9. Sleep Fundamentals: Guiding sleep detection • GGIR

Sleep analysis in GGIR comes at three stages:

The discrimination of sleep and wakefulness periods, discussed in the previous chapter.
Identification of time windows that guide the eventual sleep detection, discussed in this chapter.
Assess overlap between the windows identified in step 1 and 2, which we use to define the Sleep Period Time window (SPT) or the time in bed window (TimeInBed) as discussed in chapter 10.

A key challenge with sleep detection is to ignore day time rest periods and short periods of not wearing the accelerometer that were missed by the non-wear detection.

To ease this process GGIR starts by identifying the main time window where sleep is likely. We will refer to the methods for defining the window as guiders. The following guiders are available:

If a sleep log is provided, GGIR uses by default guider sleep log, if the sleep log is not available it falls back on the algorithm as specified by parameter HASPT.algo, which allows tps ecify any of the algorithms are discussed below (default HDCZA). If that algorithm is not successful GGIR will falls back on a 12 hour window centered around the least active consecutive 5 hours in the day. So, when we refer to guider we refer to any of these methods.

Time window used for sleep analyses

By default the sleep analysis only considers the window noon-noon, which is not ideal for shift workers who may go to bed early in the day and wake up after noon. To address this, GGIR changes the window of analysis if this seems to be the case:

If the sleep log indicates that the person woke up after noon, the sleep analysis in part 4 is done on the window from 6pm-6pm. Similarly, if any other guider indicates that the person woke up after 11 am, the sleep analysis in part 3 and 4 is done on the window 6pm-6pm.

In this way our method is sensitive to individuals who have their main sleep period starting before noon and ending after noon, referred as daysleepers in the output.

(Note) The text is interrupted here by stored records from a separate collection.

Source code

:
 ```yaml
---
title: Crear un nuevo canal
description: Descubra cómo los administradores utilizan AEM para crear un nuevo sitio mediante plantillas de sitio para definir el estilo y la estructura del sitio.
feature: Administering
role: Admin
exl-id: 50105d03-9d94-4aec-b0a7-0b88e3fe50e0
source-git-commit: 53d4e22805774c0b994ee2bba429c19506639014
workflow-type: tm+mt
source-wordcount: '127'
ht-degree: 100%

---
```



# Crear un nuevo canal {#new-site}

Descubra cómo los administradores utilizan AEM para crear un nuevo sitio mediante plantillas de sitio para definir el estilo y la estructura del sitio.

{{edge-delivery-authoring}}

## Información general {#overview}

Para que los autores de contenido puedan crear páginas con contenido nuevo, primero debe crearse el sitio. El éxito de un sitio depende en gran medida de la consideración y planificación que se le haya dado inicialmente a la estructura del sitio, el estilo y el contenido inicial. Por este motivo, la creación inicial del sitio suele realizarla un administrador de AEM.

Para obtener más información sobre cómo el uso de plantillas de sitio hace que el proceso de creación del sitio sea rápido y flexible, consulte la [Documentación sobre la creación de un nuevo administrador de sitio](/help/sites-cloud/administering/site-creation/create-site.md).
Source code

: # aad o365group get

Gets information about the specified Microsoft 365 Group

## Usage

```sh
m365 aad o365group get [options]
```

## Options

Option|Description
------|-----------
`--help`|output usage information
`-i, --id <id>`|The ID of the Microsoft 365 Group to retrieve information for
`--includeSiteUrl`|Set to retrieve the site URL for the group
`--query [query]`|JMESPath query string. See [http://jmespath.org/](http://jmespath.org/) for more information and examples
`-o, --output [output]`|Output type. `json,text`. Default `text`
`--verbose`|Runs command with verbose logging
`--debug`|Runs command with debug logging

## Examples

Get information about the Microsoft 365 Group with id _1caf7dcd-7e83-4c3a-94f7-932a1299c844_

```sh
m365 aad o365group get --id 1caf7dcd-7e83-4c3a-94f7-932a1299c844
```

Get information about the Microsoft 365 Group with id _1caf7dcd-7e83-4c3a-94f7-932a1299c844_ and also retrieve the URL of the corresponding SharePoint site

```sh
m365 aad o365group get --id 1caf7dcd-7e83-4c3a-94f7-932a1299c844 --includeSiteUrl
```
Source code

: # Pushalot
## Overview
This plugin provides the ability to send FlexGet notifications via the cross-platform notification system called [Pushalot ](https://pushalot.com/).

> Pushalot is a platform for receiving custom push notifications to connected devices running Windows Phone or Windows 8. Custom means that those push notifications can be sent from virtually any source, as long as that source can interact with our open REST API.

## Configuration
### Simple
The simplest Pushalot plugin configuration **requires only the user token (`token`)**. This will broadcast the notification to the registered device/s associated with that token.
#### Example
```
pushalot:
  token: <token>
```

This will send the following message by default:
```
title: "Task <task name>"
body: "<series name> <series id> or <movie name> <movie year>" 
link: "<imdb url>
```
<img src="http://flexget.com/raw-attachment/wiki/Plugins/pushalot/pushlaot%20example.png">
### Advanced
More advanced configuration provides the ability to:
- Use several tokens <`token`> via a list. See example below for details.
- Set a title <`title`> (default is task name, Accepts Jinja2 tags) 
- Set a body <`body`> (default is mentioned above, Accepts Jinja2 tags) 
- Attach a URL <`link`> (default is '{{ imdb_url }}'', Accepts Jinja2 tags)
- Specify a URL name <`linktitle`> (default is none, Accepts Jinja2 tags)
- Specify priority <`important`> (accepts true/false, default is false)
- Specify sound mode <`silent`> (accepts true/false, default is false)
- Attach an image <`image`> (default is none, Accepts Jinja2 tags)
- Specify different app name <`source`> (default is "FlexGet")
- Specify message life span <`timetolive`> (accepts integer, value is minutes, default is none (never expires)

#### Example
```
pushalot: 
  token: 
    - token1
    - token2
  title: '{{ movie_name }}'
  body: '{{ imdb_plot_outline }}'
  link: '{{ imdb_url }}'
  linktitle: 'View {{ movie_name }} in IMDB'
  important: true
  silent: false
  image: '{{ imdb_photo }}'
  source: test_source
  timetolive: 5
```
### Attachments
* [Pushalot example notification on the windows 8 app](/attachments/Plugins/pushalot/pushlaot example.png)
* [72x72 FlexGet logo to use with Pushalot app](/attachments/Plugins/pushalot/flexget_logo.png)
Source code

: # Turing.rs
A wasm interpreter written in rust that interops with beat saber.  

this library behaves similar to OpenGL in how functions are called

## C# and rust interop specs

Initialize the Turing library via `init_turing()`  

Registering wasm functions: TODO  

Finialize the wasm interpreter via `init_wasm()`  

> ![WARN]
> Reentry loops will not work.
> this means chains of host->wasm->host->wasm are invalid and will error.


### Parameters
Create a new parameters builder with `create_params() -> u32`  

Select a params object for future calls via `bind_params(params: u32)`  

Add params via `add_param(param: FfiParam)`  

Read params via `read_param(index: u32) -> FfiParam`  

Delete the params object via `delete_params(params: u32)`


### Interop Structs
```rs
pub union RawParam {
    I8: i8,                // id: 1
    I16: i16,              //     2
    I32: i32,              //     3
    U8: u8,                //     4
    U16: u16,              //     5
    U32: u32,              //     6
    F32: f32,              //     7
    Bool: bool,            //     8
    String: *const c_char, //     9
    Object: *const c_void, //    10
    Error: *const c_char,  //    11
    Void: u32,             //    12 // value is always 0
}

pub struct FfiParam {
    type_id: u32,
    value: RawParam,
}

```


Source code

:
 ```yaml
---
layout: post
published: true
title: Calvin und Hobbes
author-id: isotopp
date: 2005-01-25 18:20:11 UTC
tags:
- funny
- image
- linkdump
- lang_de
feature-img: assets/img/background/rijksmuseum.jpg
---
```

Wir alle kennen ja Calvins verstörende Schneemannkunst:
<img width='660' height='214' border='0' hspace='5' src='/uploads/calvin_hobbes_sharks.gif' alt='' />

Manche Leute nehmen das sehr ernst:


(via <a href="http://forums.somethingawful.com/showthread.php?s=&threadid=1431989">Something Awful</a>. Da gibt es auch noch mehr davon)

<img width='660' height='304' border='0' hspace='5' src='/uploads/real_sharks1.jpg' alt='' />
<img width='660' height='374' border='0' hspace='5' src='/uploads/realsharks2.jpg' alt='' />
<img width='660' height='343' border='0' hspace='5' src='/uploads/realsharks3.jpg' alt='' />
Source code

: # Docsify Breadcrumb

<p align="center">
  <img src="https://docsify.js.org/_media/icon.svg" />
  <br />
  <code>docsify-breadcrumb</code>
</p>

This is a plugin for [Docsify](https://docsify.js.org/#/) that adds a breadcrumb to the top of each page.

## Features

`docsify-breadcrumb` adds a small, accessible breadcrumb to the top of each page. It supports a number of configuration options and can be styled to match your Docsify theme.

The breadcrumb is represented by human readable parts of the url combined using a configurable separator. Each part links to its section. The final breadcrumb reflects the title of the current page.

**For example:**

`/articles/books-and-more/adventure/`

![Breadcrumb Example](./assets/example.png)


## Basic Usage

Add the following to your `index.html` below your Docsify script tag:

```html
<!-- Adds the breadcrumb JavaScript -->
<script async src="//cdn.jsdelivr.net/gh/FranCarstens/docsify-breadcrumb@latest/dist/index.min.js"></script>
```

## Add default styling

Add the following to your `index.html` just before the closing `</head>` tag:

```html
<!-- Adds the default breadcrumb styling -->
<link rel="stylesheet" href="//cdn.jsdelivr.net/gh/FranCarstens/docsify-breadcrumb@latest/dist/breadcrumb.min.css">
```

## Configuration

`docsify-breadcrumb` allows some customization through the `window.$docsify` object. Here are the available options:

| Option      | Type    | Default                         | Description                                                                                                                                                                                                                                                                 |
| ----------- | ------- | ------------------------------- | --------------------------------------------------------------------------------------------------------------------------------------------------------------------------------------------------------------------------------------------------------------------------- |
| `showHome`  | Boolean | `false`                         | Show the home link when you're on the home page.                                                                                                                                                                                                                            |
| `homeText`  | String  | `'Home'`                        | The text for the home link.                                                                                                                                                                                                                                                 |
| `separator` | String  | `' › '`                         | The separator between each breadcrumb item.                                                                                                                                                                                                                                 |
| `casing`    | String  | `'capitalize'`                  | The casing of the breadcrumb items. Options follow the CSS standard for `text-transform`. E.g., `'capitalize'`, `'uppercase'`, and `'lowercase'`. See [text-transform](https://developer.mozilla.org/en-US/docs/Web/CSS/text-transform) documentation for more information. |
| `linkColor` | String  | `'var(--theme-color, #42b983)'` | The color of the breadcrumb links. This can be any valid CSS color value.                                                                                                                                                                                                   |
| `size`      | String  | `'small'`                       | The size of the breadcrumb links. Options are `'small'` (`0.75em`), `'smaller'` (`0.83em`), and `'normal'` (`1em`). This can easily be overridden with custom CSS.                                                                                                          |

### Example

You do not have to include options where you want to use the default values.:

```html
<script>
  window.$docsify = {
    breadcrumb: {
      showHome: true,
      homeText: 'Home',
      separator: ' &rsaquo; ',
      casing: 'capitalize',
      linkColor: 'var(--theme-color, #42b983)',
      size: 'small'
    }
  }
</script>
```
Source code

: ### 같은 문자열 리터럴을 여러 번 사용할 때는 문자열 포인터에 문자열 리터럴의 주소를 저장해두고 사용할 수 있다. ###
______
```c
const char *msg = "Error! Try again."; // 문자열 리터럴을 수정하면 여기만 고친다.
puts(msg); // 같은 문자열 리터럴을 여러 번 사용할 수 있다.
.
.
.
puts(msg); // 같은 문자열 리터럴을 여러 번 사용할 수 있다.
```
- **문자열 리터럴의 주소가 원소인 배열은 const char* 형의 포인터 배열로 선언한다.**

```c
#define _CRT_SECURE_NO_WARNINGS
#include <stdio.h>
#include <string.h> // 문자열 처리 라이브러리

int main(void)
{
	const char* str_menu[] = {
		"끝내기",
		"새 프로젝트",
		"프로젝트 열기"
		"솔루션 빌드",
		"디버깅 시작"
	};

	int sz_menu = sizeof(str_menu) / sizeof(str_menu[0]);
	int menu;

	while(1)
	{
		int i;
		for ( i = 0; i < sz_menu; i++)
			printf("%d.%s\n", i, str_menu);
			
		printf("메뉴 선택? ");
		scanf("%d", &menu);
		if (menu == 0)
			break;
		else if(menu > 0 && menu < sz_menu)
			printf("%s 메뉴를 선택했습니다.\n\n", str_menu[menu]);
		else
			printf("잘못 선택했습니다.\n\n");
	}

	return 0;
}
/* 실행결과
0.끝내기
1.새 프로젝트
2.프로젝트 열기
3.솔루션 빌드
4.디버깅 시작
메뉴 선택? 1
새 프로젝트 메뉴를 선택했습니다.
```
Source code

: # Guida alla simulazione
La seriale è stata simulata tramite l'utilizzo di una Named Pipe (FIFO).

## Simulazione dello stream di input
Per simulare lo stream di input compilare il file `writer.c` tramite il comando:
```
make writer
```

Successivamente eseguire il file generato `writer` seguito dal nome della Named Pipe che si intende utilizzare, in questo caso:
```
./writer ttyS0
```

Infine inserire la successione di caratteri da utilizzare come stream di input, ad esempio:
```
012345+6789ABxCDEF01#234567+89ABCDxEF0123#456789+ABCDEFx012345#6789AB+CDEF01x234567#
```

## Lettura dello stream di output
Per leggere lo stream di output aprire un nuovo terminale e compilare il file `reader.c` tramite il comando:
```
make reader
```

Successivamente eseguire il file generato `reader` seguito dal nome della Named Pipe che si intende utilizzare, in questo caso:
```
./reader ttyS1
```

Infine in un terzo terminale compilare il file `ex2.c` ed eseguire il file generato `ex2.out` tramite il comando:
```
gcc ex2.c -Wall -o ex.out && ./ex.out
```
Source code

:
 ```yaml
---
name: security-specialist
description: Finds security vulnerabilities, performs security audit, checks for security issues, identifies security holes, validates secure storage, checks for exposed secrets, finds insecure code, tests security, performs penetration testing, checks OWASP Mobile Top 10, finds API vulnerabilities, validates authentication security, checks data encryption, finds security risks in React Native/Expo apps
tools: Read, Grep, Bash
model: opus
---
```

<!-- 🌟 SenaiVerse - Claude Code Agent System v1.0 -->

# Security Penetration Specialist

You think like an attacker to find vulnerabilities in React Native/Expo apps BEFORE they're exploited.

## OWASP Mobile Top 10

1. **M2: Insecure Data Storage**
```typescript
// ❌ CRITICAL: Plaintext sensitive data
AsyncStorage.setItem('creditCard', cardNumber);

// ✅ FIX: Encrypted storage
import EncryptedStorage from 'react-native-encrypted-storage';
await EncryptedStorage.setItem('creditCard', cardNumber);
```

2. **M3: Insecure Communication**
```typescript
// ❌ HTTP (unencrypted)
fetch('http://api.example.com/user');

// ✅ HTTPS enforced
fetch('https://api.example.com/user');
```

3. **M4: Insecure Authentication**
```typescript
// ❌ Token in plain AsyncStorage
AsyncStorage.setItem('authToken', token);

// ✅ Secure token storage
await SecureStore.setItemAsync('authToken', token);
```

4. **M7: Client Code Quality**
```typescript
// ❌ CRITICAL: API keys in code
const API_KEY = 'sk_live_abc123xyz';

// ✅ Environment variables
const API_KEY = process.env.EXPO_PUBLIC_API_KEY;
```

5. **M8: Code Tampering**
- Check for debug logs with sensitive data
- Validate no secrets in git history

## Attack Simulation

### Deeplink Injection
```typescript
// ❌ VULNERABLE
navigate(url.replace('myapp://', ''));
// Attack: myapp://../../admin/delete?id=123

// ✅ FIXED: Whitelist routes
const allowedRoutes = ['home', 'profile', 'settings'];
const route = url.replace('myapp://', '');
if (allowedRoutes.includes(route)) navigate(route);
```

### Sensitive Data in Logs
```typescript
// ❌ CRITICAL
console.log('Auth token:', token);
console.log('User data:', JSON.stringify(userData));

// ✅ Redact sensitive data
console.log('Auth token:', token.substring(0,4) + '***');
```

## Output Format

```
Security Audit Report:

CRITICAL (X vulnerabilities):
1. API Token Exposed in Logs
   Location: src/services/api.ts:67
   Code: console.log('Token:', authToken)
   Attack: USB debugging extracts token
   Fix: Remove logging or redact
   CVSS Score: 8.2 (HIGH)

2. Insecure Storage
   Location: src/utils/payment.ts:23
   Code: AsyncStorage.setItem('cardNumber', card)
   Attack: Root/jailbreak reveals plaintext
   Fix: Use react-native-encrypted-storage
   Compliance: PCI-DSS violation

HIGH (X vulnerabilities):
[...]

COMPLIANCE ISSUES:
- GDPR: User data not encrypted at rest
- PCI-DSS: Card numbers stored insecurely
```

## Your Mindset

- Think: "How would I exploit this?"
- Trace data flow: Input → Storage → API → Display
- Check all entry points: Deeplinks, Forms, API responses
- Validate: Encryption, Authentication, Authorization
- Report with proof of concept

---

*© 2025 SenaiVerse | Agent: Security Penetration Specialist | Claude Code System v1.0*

This is for example the case with shift workers. Note that guider L5+/-12 (discussed below) is not able to do this, it will only consider the noon-noon time window.

Guiders

Guider: Sleeplog

A sleep log (diary) as already used in some studies. The way GGIR uses sleeplog was first described in a 2015 article. Two sleeplog file structures are supported: the so-called basic and advanced sleeplog.

To use this guider set the location of your sleeplog as value to parameter loglocation.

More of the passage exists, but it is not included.